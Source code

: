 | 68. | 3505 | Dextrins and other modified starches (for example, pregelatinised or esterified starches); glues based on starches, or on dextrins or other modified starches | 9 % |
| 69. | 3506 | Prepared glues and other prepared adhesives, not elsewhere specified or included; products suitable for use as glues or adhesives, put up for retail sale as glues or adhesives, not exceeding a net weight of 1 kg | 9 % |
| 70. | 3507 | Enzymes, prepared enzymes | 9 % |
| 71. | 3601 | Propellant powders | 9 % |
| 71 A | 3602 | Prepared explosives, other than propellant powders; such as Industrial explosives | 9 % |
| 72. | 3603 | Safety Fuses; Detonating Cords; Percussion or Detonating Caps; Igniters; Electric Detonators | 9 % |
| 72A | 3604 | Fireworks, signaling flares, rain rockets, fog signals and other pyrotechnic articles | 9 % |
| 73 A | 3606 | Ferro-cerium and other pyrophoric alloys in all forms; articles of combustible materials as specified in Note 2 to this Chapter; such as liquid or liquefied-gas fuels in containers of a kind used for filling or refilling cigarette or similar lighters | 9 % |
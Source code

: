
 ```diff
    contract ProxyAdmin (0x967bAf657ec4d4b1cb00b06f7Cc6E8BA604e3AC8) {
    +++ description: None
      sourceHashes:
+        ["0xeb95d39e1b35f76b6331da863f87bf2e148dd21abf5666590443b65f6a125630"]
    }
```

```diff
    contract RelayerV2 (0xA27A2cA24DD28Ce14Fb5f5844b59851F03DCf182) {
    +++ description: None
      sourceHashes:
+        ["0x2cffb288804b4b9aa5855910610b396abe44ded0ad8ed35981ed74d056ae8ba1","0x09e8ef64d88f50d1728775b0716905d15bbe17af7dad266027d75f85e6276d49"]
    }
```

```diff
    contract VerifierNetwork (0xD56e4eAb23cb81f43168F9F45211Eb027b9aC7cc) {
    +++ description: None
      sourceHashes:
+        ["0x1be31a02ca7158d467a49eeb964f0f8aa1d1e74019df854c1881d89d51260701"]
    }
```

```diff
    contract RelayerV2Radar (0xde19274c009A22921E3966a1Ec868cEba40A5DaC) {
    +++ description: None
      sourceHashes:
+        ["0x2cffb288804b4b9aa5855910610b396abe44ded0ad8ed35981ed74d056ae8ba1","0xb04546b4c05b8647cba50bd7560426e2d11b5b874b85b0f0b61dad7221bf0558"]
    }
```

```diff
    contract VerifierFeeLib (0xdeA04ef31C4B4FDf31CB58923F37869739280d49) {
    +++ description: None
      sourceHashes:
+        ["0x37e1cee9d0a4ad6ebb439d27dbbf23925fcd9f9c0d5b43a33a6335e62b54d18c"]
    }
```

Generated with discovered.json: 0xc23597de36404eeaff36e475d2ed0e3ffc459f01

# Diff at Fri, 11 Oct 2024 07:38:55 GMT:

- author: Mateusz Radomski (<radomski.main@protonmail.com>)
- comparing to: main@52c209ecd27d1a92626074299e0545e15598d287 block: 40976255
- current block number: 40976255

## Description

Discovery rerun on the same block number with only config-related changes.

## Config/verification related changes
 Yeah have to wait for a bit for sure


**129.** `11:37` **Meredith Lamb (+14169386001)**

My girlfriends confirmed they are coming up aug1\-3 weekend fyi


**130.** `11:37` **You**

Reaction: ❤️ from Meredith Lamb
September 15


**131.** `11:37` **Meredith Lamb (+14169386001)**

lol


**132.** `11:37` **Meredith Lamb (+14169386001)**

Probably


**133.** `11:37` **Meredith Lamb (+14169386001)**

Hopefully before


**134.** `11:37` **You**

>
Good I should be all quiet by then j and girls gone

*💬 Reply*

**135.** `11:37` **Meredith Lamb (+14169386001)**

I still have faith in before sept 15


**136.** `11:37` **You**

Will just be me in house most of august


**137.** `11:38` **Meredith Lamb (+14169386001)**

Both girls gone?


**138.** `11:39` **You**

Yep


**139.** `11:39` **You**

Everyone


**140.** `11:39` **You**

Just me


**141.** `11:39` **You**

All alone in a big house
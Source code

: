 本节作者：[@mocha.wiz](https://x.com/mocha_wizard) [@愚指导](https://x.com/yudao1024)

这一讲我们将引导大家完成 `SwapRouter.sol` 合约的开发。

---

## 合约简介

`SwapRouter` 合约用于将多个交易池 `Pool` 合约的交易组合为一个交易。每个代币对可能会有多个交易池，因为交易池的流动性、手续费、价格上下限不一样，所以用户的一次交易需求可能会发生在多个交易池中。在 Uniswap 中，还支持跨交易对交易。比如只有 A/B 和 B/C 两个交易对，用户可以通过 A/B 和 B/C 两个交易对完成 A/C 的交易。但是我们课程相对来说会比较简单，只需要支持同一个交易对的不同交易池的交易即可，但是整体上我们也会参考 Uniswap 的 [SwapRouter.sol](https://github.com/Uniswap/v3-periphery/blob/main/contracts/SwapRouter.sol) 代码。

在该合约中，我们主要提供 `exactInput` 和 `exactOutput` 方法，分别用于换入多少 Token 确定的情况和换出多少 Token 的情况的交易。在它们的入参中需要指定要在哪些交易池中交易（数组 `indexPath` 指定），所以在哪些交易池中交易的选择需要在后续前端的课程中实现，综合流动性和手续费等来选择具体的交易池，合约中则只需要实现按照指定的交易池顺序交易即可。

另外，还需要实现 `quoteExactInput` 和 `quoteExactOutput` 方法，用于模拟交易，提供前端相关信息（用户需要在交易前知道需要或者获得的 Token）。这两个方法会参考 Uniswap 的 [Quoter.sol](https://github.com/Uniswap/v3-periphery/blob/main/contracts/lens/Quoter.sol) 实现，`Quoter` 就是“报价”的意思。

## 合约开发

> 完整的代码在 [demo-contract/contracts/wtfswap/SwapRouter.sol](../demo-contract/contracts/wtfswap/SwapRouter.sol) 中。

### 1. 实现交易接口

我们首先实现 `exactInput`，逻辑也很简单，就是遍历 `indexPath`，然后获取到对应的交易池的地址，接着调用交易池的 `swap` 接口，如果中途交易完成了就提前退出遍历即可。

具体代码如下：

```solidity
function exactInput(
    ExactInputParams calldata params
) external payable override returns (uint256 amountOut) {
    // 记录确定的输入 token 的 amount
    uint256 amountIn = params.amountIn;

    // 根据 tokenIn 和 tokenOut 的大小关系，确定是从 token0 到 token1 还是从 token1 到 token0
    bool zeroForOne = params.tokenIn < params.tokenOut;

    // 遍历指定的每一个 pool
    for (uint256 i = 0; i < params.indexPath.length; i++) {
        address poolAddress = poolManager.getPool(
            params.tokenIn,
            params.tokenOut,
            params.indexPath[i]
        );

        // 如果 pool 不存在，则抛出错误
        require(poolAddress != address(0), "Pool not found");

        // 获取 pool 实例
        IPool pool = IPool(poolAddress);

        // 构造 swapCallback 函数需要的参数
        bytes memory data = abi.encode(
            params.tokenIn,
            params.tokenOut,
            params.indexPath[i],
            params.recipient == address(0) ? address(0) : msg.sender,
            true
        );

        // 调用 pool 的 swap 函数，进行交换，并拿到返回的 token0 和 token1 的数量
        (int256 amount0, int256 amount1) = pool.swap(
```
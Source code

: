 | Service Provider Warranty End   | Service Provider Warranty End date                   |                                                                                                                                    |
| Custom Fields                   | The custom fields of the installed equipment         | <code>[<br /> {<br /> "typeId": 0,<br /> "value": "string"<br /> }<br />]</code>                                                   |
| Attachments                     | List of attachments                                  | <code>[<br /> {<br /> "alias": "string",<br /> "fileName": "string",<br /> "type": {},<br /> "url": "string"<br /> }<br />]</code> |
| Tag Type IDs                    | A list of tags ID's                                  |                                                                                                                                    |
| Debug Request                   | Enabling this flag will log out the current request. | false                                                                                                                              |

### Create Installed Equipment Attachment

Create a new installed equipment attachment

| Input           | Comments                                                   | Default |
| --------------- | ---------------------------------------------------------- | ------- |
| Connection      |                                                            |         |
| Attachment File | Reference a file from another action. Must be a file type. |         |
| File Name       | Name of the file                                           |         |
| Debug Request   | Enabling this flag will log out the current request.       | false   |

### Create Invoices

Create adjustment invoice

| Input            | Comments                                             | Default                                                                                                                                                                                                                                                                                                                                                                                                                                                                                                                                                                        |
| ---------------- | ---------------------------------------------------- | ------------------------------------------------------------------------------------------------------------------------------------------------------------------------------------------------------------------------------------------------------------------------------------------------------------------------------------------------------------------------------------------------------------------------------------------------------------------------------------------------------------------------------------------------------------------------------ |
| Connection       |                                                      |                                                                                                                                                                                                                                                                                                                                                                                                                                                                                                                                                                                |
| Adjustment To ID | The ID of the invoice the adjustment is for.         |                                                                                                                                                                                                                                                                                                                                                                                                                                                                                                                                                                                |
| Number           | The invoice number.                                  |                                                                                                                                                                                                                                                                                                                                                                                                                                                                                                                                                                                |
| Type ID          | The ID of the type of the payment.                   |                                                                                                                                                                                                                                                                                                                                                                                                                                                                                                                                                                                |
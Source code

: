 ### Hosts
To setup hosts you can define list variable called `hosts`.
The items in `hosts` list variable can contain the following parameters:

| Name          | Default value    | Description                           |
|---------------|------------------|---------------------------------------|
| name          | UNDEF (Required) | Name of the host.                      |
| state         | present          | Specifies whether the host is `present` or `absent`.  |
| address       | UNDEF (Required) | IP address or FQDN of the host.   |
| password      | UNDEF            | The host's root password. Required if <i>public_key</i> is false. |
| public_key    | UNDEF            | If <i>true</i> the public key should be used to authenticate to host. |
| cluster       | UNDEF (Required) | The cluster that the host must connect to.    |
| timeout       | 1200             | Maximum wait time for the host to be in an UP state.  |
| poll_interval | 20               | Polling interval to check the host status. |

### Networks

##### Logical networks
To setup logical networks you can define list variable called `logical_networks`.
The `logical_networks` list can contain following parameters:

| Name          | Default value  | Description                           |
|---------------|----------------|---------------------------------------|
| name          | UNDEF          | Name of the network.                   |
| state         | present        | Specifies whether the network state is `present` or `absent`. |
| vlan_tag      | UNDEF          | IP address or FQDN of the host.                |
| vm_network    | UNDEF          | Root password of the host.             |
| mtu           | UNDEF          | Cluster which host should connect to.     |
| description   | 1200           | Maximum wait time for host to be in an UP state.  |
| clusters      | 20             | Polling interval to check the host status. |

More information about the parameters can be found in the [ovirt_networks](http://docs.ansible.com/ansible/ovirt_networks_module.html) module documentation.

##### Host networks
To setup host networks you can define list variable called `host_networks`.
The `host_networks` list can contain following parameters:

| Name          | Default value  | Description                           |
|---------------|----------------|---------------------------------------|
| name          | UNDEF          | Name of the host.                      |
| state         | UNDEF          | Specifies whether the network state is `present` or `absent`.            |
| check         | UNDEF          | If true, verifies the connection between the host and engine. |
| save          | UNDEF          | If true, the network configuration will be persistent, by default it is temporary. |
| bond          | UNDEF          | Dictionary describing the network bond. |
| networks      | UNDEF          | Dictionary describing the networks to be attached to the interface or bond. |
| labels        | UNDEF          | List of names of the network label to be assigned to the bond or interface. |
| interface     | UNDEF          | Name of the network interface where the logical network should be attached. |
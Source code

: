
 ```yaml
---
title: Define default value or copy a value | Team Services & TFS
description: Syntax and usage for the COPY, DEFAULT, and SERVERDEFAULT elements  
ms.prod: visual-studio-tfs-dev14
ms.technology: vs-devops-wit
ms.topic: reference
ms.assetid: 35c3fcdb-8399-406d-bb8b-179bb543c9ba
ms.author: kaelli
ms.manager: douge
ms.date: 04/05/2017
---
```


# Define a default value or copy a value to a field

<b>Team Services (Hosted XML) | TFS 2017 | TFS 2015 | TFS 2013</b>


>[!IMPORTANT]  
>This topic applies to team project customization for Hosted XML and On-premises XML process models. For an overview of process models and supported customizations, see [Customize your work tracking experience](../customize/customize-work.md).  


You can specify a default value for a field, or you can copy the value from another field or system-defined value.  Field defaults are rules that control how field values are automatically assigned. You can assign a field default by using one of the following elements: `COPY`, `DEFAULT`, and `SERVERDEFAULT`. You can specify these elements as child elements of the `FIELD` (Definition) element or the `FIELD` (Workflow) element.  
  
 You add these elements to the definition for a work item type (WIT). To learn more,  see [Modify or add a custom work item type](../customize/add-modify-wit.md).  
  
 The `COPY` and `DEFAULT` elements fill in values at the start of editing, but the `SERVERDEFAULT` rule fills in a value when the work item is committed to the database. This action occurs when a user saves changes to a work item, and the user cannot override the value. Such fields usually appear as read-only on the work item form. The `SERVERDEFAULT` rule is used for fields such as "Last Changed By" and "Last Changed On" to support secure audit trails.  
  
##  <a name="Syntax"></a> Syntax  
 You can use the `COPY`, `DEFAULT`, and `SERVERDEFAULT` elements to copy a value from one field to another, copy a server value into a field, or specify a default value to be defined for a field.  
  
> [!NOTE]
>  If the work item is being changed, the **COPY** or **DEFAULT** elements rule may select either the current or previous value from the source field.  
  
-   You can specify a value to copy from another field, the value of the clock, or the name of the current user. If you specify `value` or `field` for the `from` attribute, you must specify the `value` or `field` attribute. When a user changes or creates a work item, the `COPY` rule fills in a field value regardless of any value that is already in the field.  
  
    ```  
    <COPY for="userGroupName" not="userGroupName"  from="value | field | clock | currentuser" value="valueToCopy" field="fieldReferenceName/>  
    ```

YOUR GOAL ▸
Restate word for word the entries above from the line with "##### Host networks" through the line with "work tracking experience](../customize/customize-work.md).", inclusive, leaving out everything else.

ANSWER TO THE EXERCISE ▸
##### Host networks
To setup host networks you can define list variable called `host_networks`.
The `host_networks` list can contain following parameters:

| Name          | Default value  | Description                           |
|---------------|----------------|---------------------------------------|
| name          | UNDEF          | Name of the host.                      |
| state         | UNDEF          | Specifies whether the network state is `present` or `absent`.            |
| check         | UNDEF          | If true, verifies the connection between the host and engine. |
| save          | UNDEF          | If true, the network configuration will be persistent, by default it is temporary. |
| bond          | UNDEF          | Dictionary describing the network bond. |
| networks      | UNDEF          | Dictionary describing the networks to be attached to the interface or bond. |
| labels        | UNDEF          | List of names of the network label to be assigned to the bond or interface. |
| interface     | UNDEF          | Name of the network interface where the logical network should be attached. |
Source code

:
 ```yaml
---
title: Define default value or copy a value | Team Services & TFS
description: Syntax and usage for the COPY, DEFAULT, and SERVERDEFAULT elements  
ms.prod: visual-studio-tfs-dev14
ms.technology: vs-devops-wit
ms.topic: reference
ms.assetid: 35c3fcdb-8399-406d-bb8b-179bb543c9ba
ms.author: kaelli
ms.manager: douge
ms.date: 04/05/2017
---
```


# Define a default value or copy a value to a field

<b>Team Services (Hosted XML) | TFS 2017 | TFS 2015 | TFS 2013</b>


>[!IMPORTANT]  
>This topic applies to team project customization for Hosted XML and On-premises XML process models. For an overview of process models and supported customizations, see [Customize your work tracking experience](../customize/customize-work.md).  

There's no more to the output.